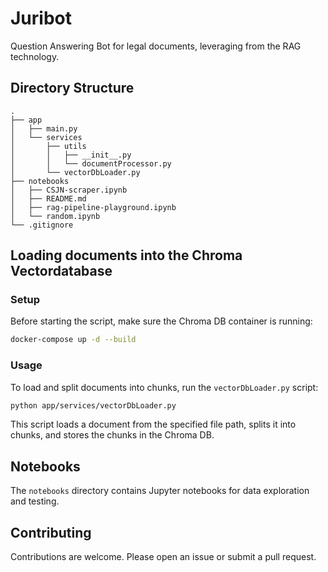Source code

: # Juribot

Question Answering Bot for legal documents, leveraging from the RAG technology.

## Directory Structure

```
.
├── app
│   ├── main.py
│   └── services
│       ├── utils
│       │   ├── __init__.py
│       │   └── documentProcessor.py
│       └── vectorDbLoader.py
├── notebooks
│   ├── CSJN-scraper.ipynb
│   ├── README.md
│   ├── rag-pipeline-playground.ipynb
│   └── random.ipynb
└── .gitignore
```

## Loading documents into the Chroma Vectordatabase
### Setup

Before starting the script, make sure the Chroma DB container is running:

```sh
docker-compose up -d --build
```

### Usage

To load and split documents into chunks, run the `vectorDbLoader.py` script:

```sh
python app/services/vectorDbLoader.py
```

This script loads a document from the specified file path, splits it into chunks, and stores the chunks in the Chroma DB.

## Notebooks

The `notebooks` directory contains Jupyter notebooks for data exploration and testing.

## Contributing

Contributions are welcome. Please open an issue or submit a pull request.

## Task objective
Check the listing for the word "Chroma". Show each line that has it.

## Exercise solution
## Loading documents into the Chroma Vectordatabase
Before starting the script, make sure the Chroma DB container is running:
This script loads a document from the specified file path, splits it into chunks, and stores the chunks in the Chroma DB.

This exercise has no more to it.